*** DATA UNDER STUDY Section Begins ***

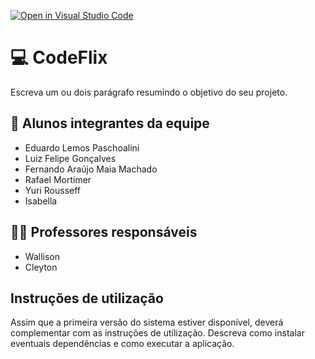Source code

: [![Open in Visual Studio Code](https://classroom.github.com/assets/open-in-vscode-c66648af7eb3fe8bc4f294546bfd86ef473780cde1dea487d3c4ff354943c9ae.svg)](https://classroom.github.com/online_ide?assignment_repo_id=7571250&assignment_repo_type=AssignmentRepo)
# 💻 CodeFlix
Escreva um ou dois  parágrafo resumindo o objetivo do seu projeto.

## 🧮 Alunos integrantes da equipe

* Eduardo Lemos Paschoalini
* Luiz Felipe Gonçalves
* Fernando Araújo Maia Machado
* Rafael Mortimer 
* Yuri Rousseff
* Isabella

## 👨‍🏫 Professores responsáveis

* Wallison 
* Cleyton

## Instruções de utilização

Assim que a primeira versão do sistema estiver disponível, deverá complementar com as instruções de utilização. Descreva como instalar eventuais dependências e como executar a aplicação.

*** DATA UNDER STUDY Section Ends ***

HOW TO COMPLETE THIS TASK - All the lines above should be reproduced exactly, and none of the pictures.

COMPLETED TASK -
Source code

: [![Open in Visual Studio Code](https://classroom.github.com/assets/open-in-vscode-c66648af7eb3fe8bc4f294546bfd86ef473780cde1dea487d3c4ff354943c9ae.svg)](https://classroom.github.com/online_ide?assignment_repo_id=7571250&assignment_repo_type=AssignmentRepo)
# 💻 CodeFlix
Escreva um ou dois  parágrafo resumindo o objetivo do seu projeto.

## 🧮 Alunos integrantes da equipe

* Eduardo Lemos Paschoalini
* Luiz Felipe Gonçalves
* Fernando Araújo Maia Machado
* Rafael Mortimer 
* Yuri Rousseff
* Isabella

## 👨‍🏫 Professores responsáveis

* Wallison 
* Cleyton

## Instruções de utilização

Assim que a primeira versão do sistema estiver disponível, deverá complementar com as instruções de utilização. Descreva como instalar eventuais dependências e como executar a aplicação.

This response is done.